Start of EXERCISE INPUT
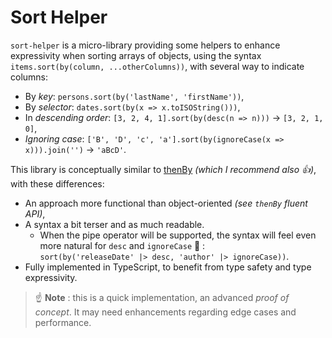 # Sort Helper

`sort-helper` is a micro-library providing some helpers to enhance expressivity when sorting arrays of objects, using the syntax `items.sort(by(column, ...otherColumns))`, with several way to indicate columns:

- By *key*: `persons.sort(by('lastName', 'firstName'))`,
- By *selector*: `dates.sort(by(x => x.toISOString()))`,
- In *descending order*: `[3, 2, 4, 1].sort(by(desc(n => n)))` → `[3, 2, 1, 0]`,
- *Ignoring case*: `['B', 'D', 'c', 'a'].sort(by(ignoreCase(x => x))).join('')` → `'aBcD'`.

This library is conceptually similar to [thenBy](https://github.com/Teun/thenBy.js) *(which I recommend also 👍)*, with these differences:

- An approach more functional than object-oriented *(see `thenBy` fluent API)*,
- A syntax a bit terser and as much readable.
  - When the pipe operator will be supported, the syntax will feel even more natural for `desc` and `ignoreCase` 🎉 : <br>
    `sort(by('releaseDate' |> desc, 'author' |> ignoreCase))`.
- Fully implemented in TypeScript, to benefit from type safety and type expressivity.

> ☝️ **Note** : this is a quick implementation, an advanced *proof of concept*. It may need enhancements regarding edge cases and performance.
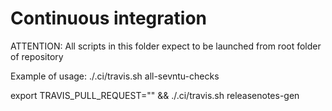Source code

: # Continuous integration

ATTENTION:
  All scripts in this folder expect to be launched from root folder of repository

Example of usage:
  ./.ci/travis.sh all-sevntu-checks

  export TRAVIS_PULL_REQUEST="" && ./.ci/travis.sh releasenotes-gen
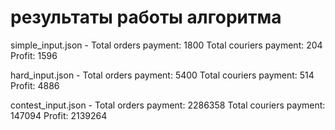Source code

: # результаты работы алгоритма

simple_input.json - Total orders payment: 1800
                    Total couriers payment: 204
                    Profit: 1596

hard_input.json - Total orders payment: 5400
                  Total couriers payment: 514
                  Profit: 4886
                  
contest_input.json - Total orders payment: 2286358
                     Total couriers payment: 147094
                     Profit: 2139264

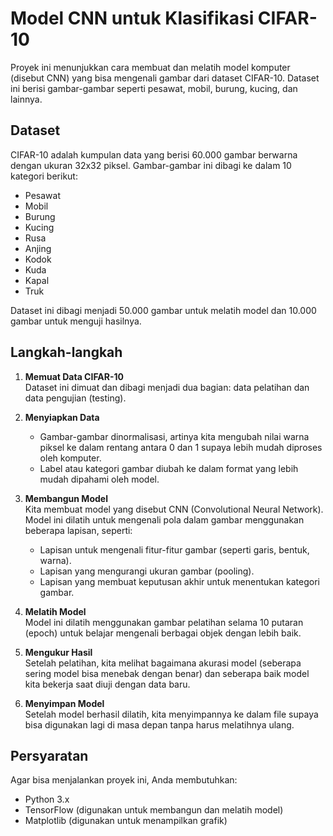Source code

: # Model CNN untuk Klasifikasi CIFAR-10

Proyek ini menunjukkan cara membuat dan melatih model komputer (disebut CNN) yang bisa mengenali gambar dari dataset CIFAR-10. Dataset ini berisi gambar-gambar seperti pesawat, mobil, burung, kucing, dan lainnya.

## Dataset

CIFAR-10 adalah kumpulan data yang berisi 60.000 gambar berwarna dengan ukuran 32x32 piksel. Gambar-gambar ini dibagi ke dalam 10 kategori berikut:

- Pesawat
- Mobil
- Burung
- Kucing
- Rusa
- Anjing
- Kodok
- Kuda
- Kapal
- Truk

Dataset ini dibagi menjadi 50.000 gambar untuk melatih model dan 10.000 gambar untuk menguji hasilnya.

## Langkah-langkah

1. **Memuat Data CIFAR-10**  
   Dataset ini dimuat dan dibagi menjadi dua bagian: data pelatihan dan data pengujian (testing).

2. **Menyiapkan Data**  
   - Gambar-gambar dinormalisasi, artinya kita mengubah nilai warna piksel ke dalam rentang antara 0 dan 1 supaya lebih mudah diproses oleh komputer.
   - Label atau kategori gambar diubah ke dalam format yang lebih mudah dipahami oleh model.

3. **Membangun Model**  
   Kita membuat model yang disebut CNN (Convolutional Neural Network). Model ini dilatih untuk mengenali pola dalam gambar menggunakan beberapa lapisan, seperti:
   - Lapisan untuk mengenali fitur-fitur gambar (seperti garis, bentuk, warna).
   - Lapisan yang mengurangi ukuran gambar (pooling).
   - Lapisan yang membuat keputusan akhir untuk menentukan kategori gambar.

4. **Melatih Model**  
   Model ini dilatih menggunakan gambar pelatihan selama 10 putaran (epoch) untuk belajar mengenali berbagai objek dengan lebih baik.

5. **Mengukur Hasil**  
   Setelah pelatihan, kita melihat bagaimana akurasi model (seberapa sering model bisa menebak dengan benar) dan seberapa baik model kita bekerja saat diuji dengan data baru.

6. **Menyimpan Model**  
   Setelah model berhasil dilatih, kita menyimpannya ke dalam file supaya bisa digunakan lagi di masa depan tanpa harus melatihnya ulang.

## Persyaratan

Agar bisa menjalankan proyek ini, Anda membutuhkan:

- Python 3.x
- TensorFlow (digunakan untuk membangun dan melatih model)
- Matplotlib (digunakan untuk menampilkan grafik)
End of EXERCISE INPUT
## TO DO
Set down the lines of the records above exactly, apart from the pictures.

## SOLVED EXERCISE
 # Sort Helper

`sort-helper` is a micro-library providing some helpers to enhance expressivity when sorting arrays of objects, using the syntax `items.sort(by(column, ...otherColumns))`, with several way to indicate columns:

- By *key*: `persons.sort(by('lastName', 'firstName'))`,
- By *selector*: `dates.sort(by(x => x.toISOString()))`,
- In *descending order*: `[3, 2, 4, 1].sort(by(desc(n => n)))` → `[3, 2, 1, 0]`,
- *Ignoring case*: `['B', 'D', 'c', 'a'].sort(by(ignoreCase(x => x))).join('')` → `'aBcD'`.

This library is conceptually similar to [thenBy](https://github.com/Teun/thenBy.js) *(which I recommend also 👍)*, with these differences:

- An approach more functional than object-oriented *(see `thenBy` fluent API)*,
- A syntax a bit terser and as much readable.
  - When the pipe operator will be supported, the syntax will feel even more natural for `desc` and `ignoreCase` 🎉 : <br>
    `sort(by('releaseDate' |> desc, 'author' |> ignoreCase))`.
- Fully implemented in TypeScript, to benefit from type safety and type expressivity.

> ☝️ **Note** : this is a quick implementation, an advanced *proof of concept*. It may need enhancements regarding edge cases and performance.
Source code

: # Continuous integration

ATTENTION:
  All scripts in this folder expect to be launched from root folder of repository

Example of usage:
  ./.ci/travis.sh all-sevntu-checks

  export TRAVIS_PULL_REQUEST="" && ./.ci/travis.sh releasenotes-gen
Source code

: # результаты работы алгоритма

simple_input.json - Total orders payment: 1800
                    Total couriers payment: 204
                    Profit: 1596

hard_input.json - Total orders payment: 5400
                  Total couriers payment: 514
                  Profit: 4886
                  
contest_input.json - Total orders payment: 2286358
                     Total couriers payment: 147094
                     Profit: 2139264

Source code

: # Model CNN untuk Klasifikasi CIFAR-10

Proyek ini menunjukkan cara membuat dan melatih model komputer (disebut CNN) yang bisa mengenali gambar dari dataset CIFAR-10. Dataset ini berisi gambar-gambar seperti pesawat, mobil, burung, kucing, dan lainnya.

## Dataset

CIFAR-10 adalah kumpulan data yang berisi 60.000 gambar berwarna dengan ukuran 32x32 piksel. Gambar-gambar ini dibagi ke dalam 10 kategori berikut:

- Pesawat
- Mobil
- Burung
- Kucing
- Rusa
- Anjing
- Kodok
- Kuda
- Kapal
- Truk

Dataset ini dibagi menjadi 50.000 gambar untuk melatih model dan 10.000 gambar untuk menguji hasilnya.

## Langkah-langkah

1. **Memuat Data CIFAR-10**  
   Dataset ini dimuat dan dibagi menjadi dua bagian: data pelatihan dan data pengujian (testing).

2. **Menyiapkan Data**  
   - Gambar-gambar dinormalisasi, artinya kita mengubah nilai warna piksel ke dalam rentang antara 0 dan 1 supaya lebih mudah diproses oleh komputer.
   - Label atau kategori gambar diubah ke dalam format yang lebih mudah dipahami oleh model.

3. **Membangun Model**  
   Kita membuat model yang disebut CNN (Convolutional Neural Network). Model ini dilatih untuk mengenali pola dalam gambar menggunakan beberapa lapisan, seperti:
   - Lapisan untuk mengenali fitur-fitur gambar (seperti garis, bentuk, warna).
   - Lapisan yang mengurangi ukuran gambar (pooling).
   - Lapisan yang membuat keputusan akhir untuk menentukan kategori gambar.

4. **Melatih Model**  
   Model ini dilatih menggunakan gambar pelatihan selama 10 putaran (epoch) untuk belajar mengenali berbagai objek dengan lebih baik.

5. **Mengukur Hasil**  
   Setelah pelatihan, kita melihat bagaimana akurasi model (seberapa sering model bisa menebak dengan benar) dan seberapa baik model kita bekerja saat diuji dengan data baru.

6. **Menyimpan Model**  
   Setelah model berhasil dilatih, kita menyimpannya ke dalam file supaya bisa digunakan lagi di masa depan tanpa harus melatihnya ulang.

## Persyaratan

Agar bisa menjalankan proyek ini, Anda membutuhkan:

- Python 3.x
- TensorFlow (digunakan untuk membangun dan melatih model)
- Matplotlib (digunakan untuk menampilkan grafik)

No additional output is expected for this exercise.